Single by Flume and Chet Faker

from the album Lockjaw
- Released: 18 November 2013
- Recorded: 2013
- Genre: Downtempo; future bass;
- Length: 3:41
- Label: Future Classic
- Songwriters: Harley Streten; Nick Murphy;

Flume singles chronology
| "Holdin On" (2012) | "Drop the Game" (2013) | "Some Minds" (2015) |

Chet Faker singles chronology
| "Love and Feeling" (2012) | "Drop the Game" (2013) | "Talk Is Cheap" (2014) |

= Drop the Game =

"Drop the Game" is a song by the Australian musicians Flume and Chet Faker. It was released on 18 November 2013, by Future Classic from their EP, Lockjaw. The song peaked at number 18 on the ARIA Singles Chart and was certified Platinum by the Australian Recording Industry Association for shipments exceeding 70,000 copies.
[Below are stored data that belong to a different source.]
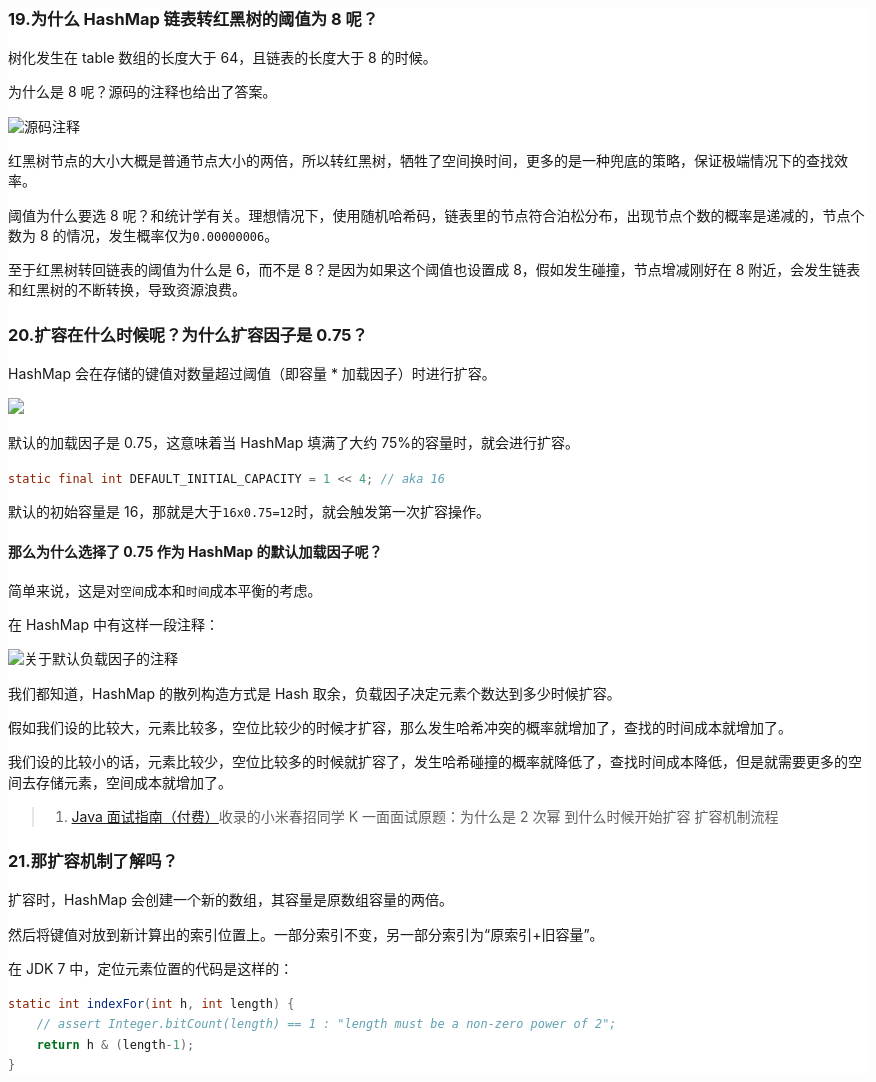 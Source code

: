 ### 19.为什么 HashMap 链表转红黑树的阈值为 8 呢？

树化发生在 table 数组的长度大于 64，且链表的长度大于 8 的时候。

为什么是 8 呢？源码的注释也给出了答案。

![源码注释](https://cdn.tobebetterjavaer.com/tobebetterjavaer/images/sidebar/sanfene/collection-21.png)

红黑树节点的大小大概是普通节点大小的两倍，所以转红黑树，牺牲了空间换时间，更多的是一种兜底的策略，保证极端情况下的查找效率。

阈值为什么要选 8 呢？和统计学有关。理想情况下，使用随机哈希码，链表里的节点符合泊松分布，出现节点个数的概率是递减的，节点个数为 8 的情况，发生概率仅为`0.00000006`。

至于红黑树转回链表的阈值为什么是 6，而不是 8？是因为如果这个阈值也设置成 8，假如发生碰撞，节点增减刚好在 8 附近，会发生链表和红黑树的不断转换，导致资源浪费。

### 20.扩容在什么时候呢？为什么扩容因子是 0.75？

HashMap 会在存储的键值对数量超过阈值（即容量 \* 加载因子）时进行扩容。

![](https://cdn.tobebetterjavaer.com/stutymore/collection-20240323113620.png)

默认的加载因子是 0.75，这意味着当 HashMap 填满了大约 75%的容量时，就会进行扩容。

```java
static final int DEFAULT_INITIAL_CAPACITY = 1 << 4; // aka 16
```

默认的初始容量是 16，那就是大于`16x0.75=12`时，就会触发第一次扩容操作。

#### 那么为什么选择了 0.75 作为 HashMap 的默认加载因子呢？

简单来说，这是对`空间`成本和`时间`成本平衡的考虑。

在 HashMap 中有这样一段注释：

![关于默认负载因子的注释](https://cdn.tobebetterjavaer.com/tobebetterjavaer/images/sidebar/sanfene/collection-24.png)

我们都知道，HashMap 的散列构造方式是 Hash 取余，负载因子决定元素个数达到多少时候扩容。

假如我们设的比较大，元素比较多，空位比较少的时候才扩容，那么发生哈希冲突的概率就增加了，查找的时间成本就增加了。

我们设的比较小的话，元素比较少，空位比较多的时候就扩容了，发生哈希碰撞的概率就降低了，查找时间成本降低，但是就需要更多的空间去存储元素，空间成本就增加了。

> 1. [Java 面试指南（付费）](https://javabetter.cn/zhishixingqiu/mianshi.html)收录的小米春招同学 K 一面面试原题：为什么是 2 次幂 到什么时候开始扩容 扩容机制流程

### 21.那扩容机制了解吗？

扩容时，HashMap 会创建一个新的数组，其容量是原数组容量的两倍。

然后将键值对放到新计算出的索引位置上。一部分索引不变，另一部分索引为“原索引+旧容量”。

在 JDK 7 中，定位元素位置的代码是这样的：

```java
static int indexFor(int h, int length) {
    // assert Integer.bitCount(length) == 1 : "length must be a non-zero power of 2";
    return h & (length-1);
}
```
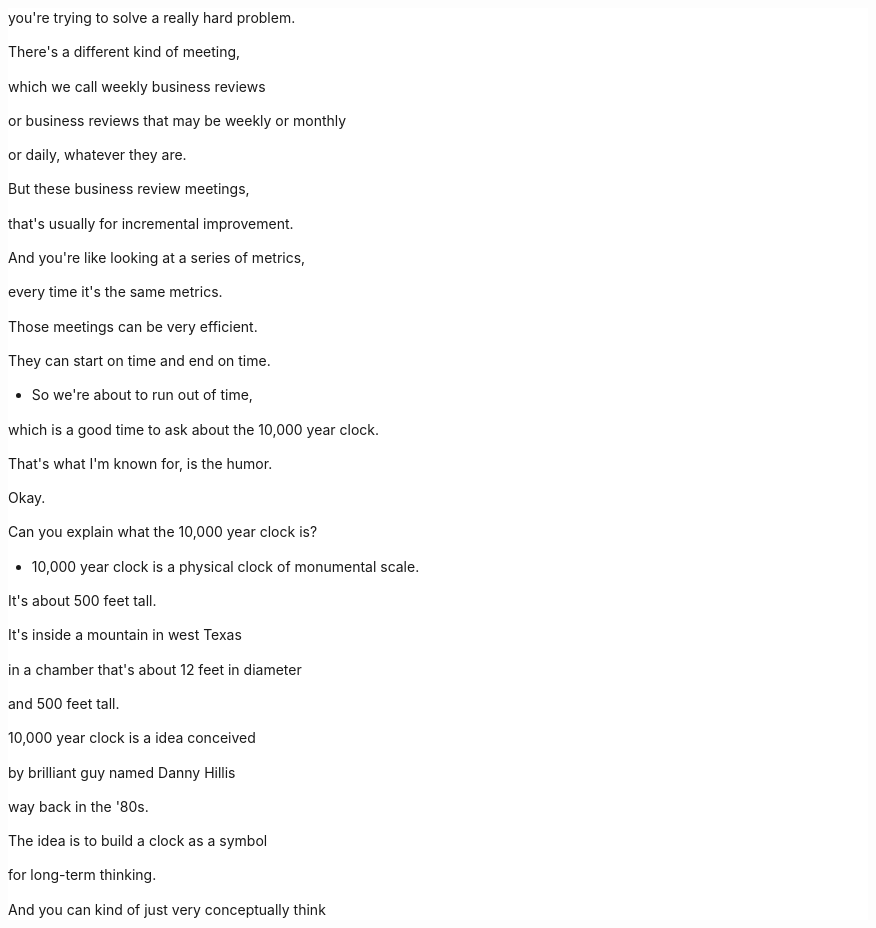 you're trying to solve
a really hard problem.

There's a different kind of meeting,

which we call weekly business reviews

or business reviews that
may be weekly or monthly

or daily, whatever they are.

But these business review meetings,

that's usually for
incremental improvement.

And you're like looking
at a series of metrics,

every time it's the same metrics.

Those meetings can be very efficient.

They can start on time and end on time.

- So we're about to run out of time,

which is a good time to ask
about the 10,000 year clock.

That's what I'm known for, is the humor.

Okay.

Can you explain what the
10,000 year clock is?

- 10,000 year clock is a physical
clock of monumental scale.

It's about 500 feet tall.

It's inside a mountain in west Texas

in a chamber that's
about 12 feet in diameter

and 500 feet tall.

10,000 year clock is a idea conceived

by brilliant guy named Danny Hillis

way back in the '80s.

The idea is to build a clock as a symbol

for long-term thinking.

And you can kind of just
very conceptually think
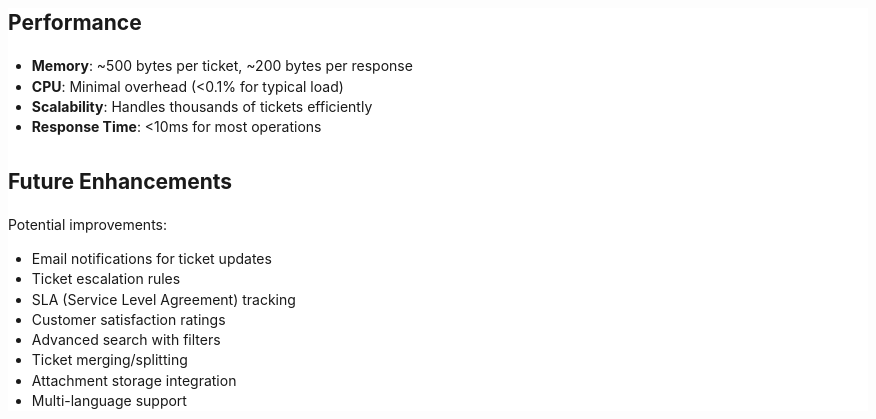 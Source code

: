 ## Performance

- **Memory**: ~500 bytes per ticket, ~200 bytes per response
- **CPU**: Minimal overhead (<0.1% for typical load)
- **Scalability**: Handles thousands of tickets efficiently
- **Response Time**: <10ms for most operations

## Future Enhancements

Potential improvements:
- Email notifications for ticket updates
- Ticket escalation rules
- SLA (Service Level Agreement) tracking
- Customer satisfaction ratings
- Advanced search with filters
- Ticket merging/splitting
- Attachment storage integration
- Multi-language support
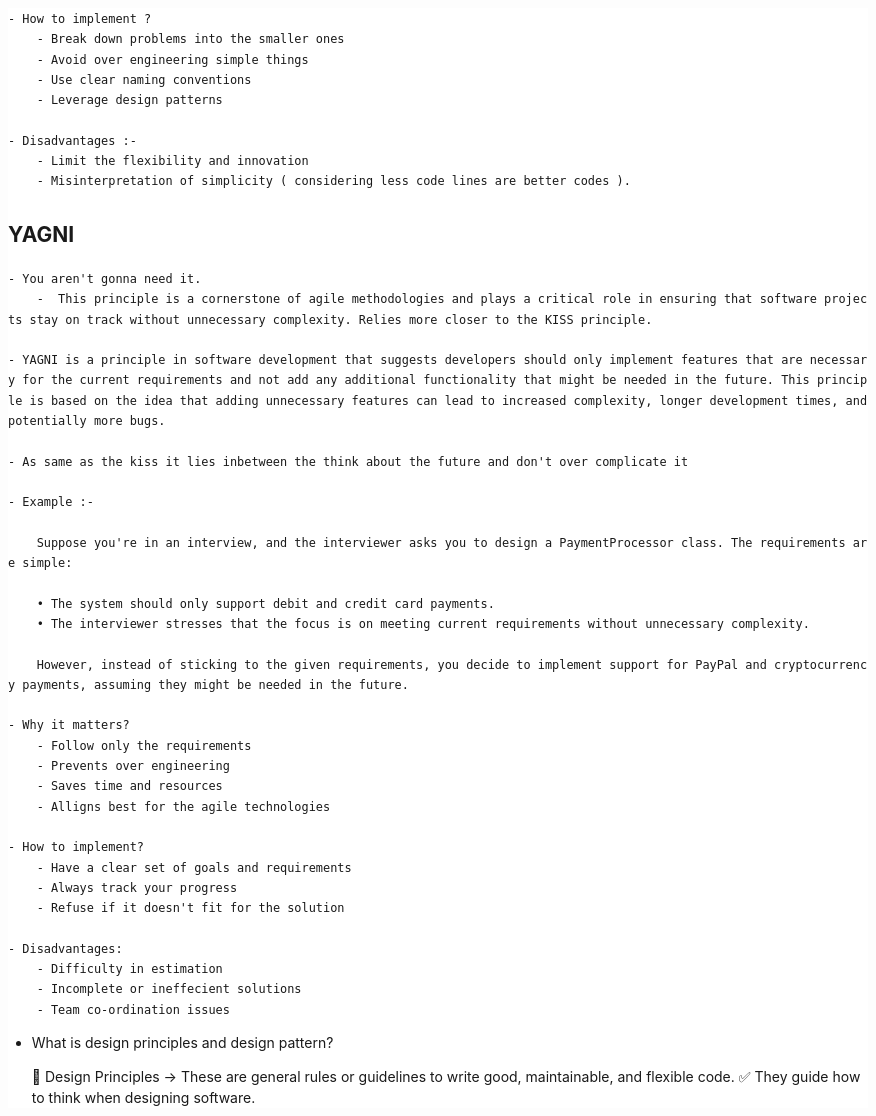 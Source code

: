     - How to implement ? 
        - Break down problems into the smaller ones
        - Avoid over engineering simple things 
        - Use clear naming conventions 
        - Leverage design patterns

    - Disadvantages :- 
        - Limit the flexibility and innovation
        - Misinterpretation of simplicity ( considering less code lines are better codes ).

## YAGNI

    - You aren't gonna need it. 
        -  This principle is a cornerstone of agile methodologies and plays a critical role in ensuring that software projects stay on track without unnecessary complexity. Relies more closer to the KISS principle.
    
    - YAGNI is a principle in software development that suggests developers should only implement features that are necessary for the current requirements and not add any additional functionality that might be needed in the future. This principle is based on the idea that adding unnecessary features can lead to increased complexity, longer development times, and potentially more bugs.

    - As same as the kiss it lies inbetween the think about the future and don't over complicate it 

    - Example :- 
        
        Suppose you're in an interview, and the interviewer asks you to design a PaymentProcessor class. The requirements are simple:

        • The system should only support debit and credit card payments.
        • The interviewer stresses that the focus is on meeting current requirements without unnecessary complexity.

        However, instead of sticking to the given requirements, you decide to implement support for PayPal and cryptocurrency payments, assuming they might be needed in the future.
        
    - Why it matters?
        - Follow only the requirements 
        - Prevents over engineering 
        - Saves time and resources 
        - Alligns best for the agile technologies

    - How to implement?
        - Have a clear set of goals and requirements 
        - Always track your progress 
        - Refuse if it doesn't fit for the solution

    - Disadvantages:
        - Difficulty in estimation 
        - Incomplete or ineffecient solutions
        - Team co-ordination issues

- What is design principles and design pattern?

    🧱 Design Principles
        → These are general rules or guidelines to write good, maintainable, and flexible code.
        ✅ They guide how to think when designing software.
It was voted number five on radio station Triple J's Hottest 100 of 2013. The song was also nominated for Best Dance Release at the ARIA Music Awards of 2014, but it lost to "High" by Peking Duk.

It was released as a CD single in Germany on 23 January 2015.

==Background==
Flume and Faker had previously worked together on the track "Left Alone" from Flume's 2012 album, Flume. In September 2013, Flume announced that he and Faker had recorded an EP, which was released in November 2013.

==Reviews==
Josh Dixon of Renowned for Sound wrote, "'Drop the Game' is a slow-moving, head-bopping, thump of an electronic anthem. It's been a long time since I've heard a song that's draws me in so much that I end up playing it on repeat for hours on end, but that's exactly what happened upon first hearing this track. 'Drop the Game' is soulful with Faker's sultry cool voice laid before Flume's high-pitched frequencies and deep drones of bass. It's as close to perfect as electronic music has come in a long time. What's clear here is the simple fact that these two musicians have effectively combined their individual talents and the results are simply spellbinding." Alim Kheraj of Planet Notion wrote, "'Drop the Game' wonderfully incorporates Faker's luscious vocal prowess, while allowing Flume to generate his distinctive swishing synths."

==Music video==
The video for "Drop the Game" was released on 18 November 2013. It shows the Brooklyn-based street dancer Storyboard P jookin on the street outside a collision repair shop in Brooklyn, New York (230-254 Lorraine St, Brooklyn, NY 11231).

In January 2021, the video had over 183 million views on YouTube.

==Track listing==
- German CD single
1. "Drop the Game" (single version) – 3:32
2. "Drop the Game" – 3:42

==Charts==

| Chart (2013–14) | Peak position |
|---|---|
| Australia (ARIA) | 18 |
| Australian Independent Singles (AIR) | 1 |
| France (SNEP) | 125 |

===Year-end charts===

| Chart (2014) | Position |
|---|---|
| Australian Artist Singles (ARIA) | 29 |

==Certifications==

| Region | Certification | Certified units/sales |
| Australia (ARIA) | Platinum | 70,000^{^} |
| New Zealand (RMNZ) | 2× Platinum | 60,000^{‡} |
| United Kingdom (BPI) | Silver | 200,000^{‡} |
^{^} Shipments figures based on certification alone. ^{‡} Sales+streaming figures based on certification alone.